ISIS, whatever other motivations we may attribute to it, has made the existential threat to Islam and Muslims a central part of its propaganda and recruiting. And as its precipitate announcement of a new caliphate shows, it is impatient to engage the grand battle that will once again establish Islam as the world’s dominant religion.

And the gunman who killed in Charleston? He justified his actions by reference to old racist narratives of the destruction of the white race by Africans or African-Americans. And he couldn’t wait to act, like others before him apparently believing that violence would catalyze others to engage a final battle for white supremacy.

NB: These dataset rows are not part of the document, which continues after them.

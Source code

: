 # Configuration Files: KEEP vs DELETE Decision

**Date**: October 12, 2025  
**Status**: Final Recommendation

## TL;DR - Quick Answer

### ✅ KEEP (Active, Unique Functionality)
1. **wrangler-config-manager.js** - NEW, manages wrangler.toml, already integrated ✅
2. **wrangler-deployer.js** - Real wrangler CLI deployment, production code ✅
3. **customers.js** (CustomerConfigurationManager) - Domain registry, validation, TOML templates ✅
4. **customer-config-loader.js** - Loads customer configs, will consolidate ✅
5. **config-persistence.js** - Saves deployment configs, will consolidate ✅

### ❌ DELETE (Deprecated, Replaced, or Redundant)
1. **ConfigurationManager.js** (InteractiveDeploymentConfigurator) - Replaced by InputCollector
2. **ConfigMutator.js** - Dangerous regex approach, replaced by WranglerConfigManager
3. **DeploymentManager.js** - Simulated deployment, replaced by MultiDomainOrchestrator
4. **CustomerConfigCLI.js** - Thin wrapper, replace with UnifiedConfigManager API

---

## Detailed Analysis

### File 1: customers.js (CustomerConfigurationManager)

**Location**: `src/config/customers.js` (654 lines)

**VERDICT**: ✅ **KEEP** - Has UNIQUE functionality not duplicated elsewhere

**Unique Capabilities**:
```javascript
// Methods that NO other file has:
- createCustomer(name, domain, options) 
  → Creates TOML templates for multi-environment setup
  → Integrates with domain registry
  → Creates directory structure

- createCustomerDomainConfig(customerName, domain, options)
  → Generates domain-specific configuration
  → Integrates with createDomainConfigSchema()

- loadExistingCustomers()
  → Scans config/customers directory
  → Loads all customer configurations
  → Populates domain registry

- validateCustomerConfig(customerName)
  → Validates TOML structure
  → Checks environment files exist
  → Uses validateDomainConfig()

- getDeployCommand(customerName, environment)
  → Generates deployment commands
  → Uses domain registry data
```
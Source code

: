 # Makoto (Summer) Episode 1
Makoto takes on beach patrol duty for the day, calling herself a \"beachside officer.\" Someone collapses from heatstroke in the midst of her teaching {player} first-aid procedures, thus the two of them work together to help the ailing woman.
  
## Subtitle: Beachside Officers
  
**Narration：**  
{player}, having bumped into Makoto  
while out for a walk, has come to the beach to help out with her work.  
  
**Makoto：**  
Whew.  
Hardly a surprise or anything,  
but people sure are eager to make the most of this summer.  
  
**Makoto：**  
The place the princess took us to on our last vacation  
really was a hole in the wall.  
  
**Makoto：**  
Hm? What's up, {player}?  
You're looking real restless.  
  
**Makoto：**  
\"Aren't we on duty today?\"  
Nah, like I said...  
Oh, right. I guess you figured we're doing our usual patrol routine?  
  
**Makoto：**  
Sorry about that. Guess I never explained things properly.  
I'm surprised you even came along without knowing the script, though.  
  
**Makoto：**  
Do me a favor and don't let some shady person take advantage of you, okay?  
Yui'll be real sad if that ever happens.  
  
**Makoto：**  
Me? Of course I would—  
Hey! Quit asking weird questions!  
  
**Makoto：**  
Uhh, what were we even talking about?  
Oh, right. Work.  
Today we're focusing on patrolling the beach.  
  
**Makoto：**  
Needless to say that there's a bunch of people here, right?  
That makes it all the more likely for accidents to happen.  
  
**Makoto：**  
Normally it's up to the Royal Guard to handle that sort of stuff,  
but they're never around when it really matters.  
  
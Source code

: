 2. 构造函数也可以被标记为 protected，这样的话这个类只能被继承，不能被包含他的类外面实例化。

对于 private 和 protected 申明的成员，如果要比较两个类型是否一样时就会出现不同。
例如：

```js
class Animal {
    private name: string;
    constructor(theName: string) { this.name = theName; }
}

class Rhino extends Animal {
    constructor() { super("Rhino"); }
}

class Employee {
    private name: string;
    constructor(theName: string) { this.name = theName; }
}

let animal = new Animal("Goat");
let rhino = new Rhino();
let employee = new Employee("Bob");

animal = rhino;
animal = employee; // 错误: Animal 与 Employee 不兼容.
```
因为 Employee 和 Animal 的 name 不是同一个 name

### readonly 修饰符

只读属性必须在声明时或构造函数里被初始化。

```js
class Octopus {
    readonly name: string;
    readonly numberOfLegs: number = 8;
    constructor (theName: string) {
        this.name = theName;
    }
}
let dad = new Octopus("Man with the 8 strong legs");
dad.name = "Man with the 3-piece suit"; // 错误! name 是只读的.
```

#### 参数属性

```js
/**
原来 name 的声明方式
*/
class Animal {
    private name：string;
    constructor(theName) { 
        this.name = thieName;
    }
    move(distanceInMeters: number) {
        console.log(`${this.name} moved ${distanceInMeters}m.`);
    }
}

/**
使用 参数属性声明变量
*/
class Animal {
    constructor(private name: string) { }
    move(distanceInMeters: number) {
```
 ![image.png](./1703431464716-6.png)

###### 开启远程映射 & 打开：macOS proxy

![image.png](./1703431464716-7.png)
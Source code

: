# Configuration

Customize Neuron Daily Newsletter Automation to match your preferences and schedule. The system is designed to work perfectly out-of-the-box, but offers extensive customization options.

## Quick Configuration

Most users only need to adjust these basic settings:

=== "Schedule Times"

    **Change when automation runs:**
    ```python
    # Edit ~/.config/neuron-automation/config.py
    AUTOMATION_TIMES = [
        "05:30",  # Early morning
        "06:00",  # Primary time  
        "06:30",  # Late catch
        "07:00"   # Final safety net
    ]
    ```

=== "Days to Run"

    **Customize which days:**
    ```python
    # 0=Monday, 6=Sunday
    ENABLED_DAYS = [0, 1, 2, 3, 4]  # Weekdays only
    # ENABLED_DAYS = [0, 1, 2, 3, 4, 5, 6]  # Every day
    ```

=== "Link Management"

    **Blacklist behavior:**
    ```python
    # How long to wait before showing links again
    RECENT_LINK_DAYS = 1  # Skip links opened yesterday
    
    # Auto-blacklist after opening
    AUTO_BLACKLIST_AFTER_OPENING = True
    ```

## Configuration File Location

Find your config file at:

There is an additional similarity in these cases. The immediate and inevitable condemnations by religious and political leaders did not address the underlying justifications for the violence. And that is not surprising. Because the atmosphere of existential threat and impatient apocalypticism has been a major tool of both political and religious leaders in solidifying their power.

There are Jewish leaders, both in Israel and the US who genuinely despise the extremist settlers and grieve for the destruction they cause. Nonetheless they hound their followers into existential anxiety and frantic action. Perhaps they are afraid, more certainly it is the only strategy they know for getting the votes and the money to keep their own agendas alive.

There are Muslim leaders who find ISIS frightening and its violence revolting. But they still cannot resist alarmist rhetoric about the threats to Islam and Muslims they see rising across the world. “Act now!” their websites and newsletters scream, if you are to ward off Islamophobia and all the other enemies of the faith.

And Christian leaders, including those who hate racism and even those who are its victims urge their followers to save the church, the Christian nation, civilization, and the world from spiritual destruction and social disintegration before it is too late. They fan the flames of existential anxiety and apocalyptic fear even when they identify racism and gun violence as both a source and symptom.

Back in the 20th century there was a magazine called “Christianity and Crisis.” Long gone, it set the tone not merely for Christianity, but all religion in the late 20th century. The first half of the century saw Christendom swept away, the Islamic world fragmented by colonialism, and the Jewish world shattered by the holocaust and its rebuilding in Israel a fraught endeavor. So a sense of crisis is not surprising.

Yet anxious emotional energy is no help in solving the real problems faced by these three religious communities. An inevitable spin off from a constant state of anxiety and crisis is extremism of one sort or another. It is the way an emotionally charged social system keeps its stability by throwing off energy. Whatever is current in the way of bigotry, or sometimes simply whoever is closest at hand will determine the target of extremism. But the energy comes from carefully cultivated fear and anxiety that religious and political leaders thought they could use for more constructive purposes.

In South Carolina endemic racism pointed the young man’s gun, but the energy that propelled him to the church and pulled the trigger came from far more diffuse sources within American Christian society. The same is true in Syria and Galilee. These events are not senseless. They make perfect sense within the framework of existential anxiety and impatient apocalypticism.

It is time for our leaders to, as we used to say, chill. Do they not believe their own rhetoric about our world being in the hands of a merciful and loving God? A God that will never abandon the children of faith?

I suppose not. Even in the time it has taken to write this blog I’ve received another dozen frantic emails from the AJC, CAIR, AIPAC, ISNA, and of course all the Christian groups that are my homeys. Give money now! Call your congressman now! Get excited now! All of them want an emotionally supercharged community to support their causes. Breath deep and delete. If we all do that the world might become a better place.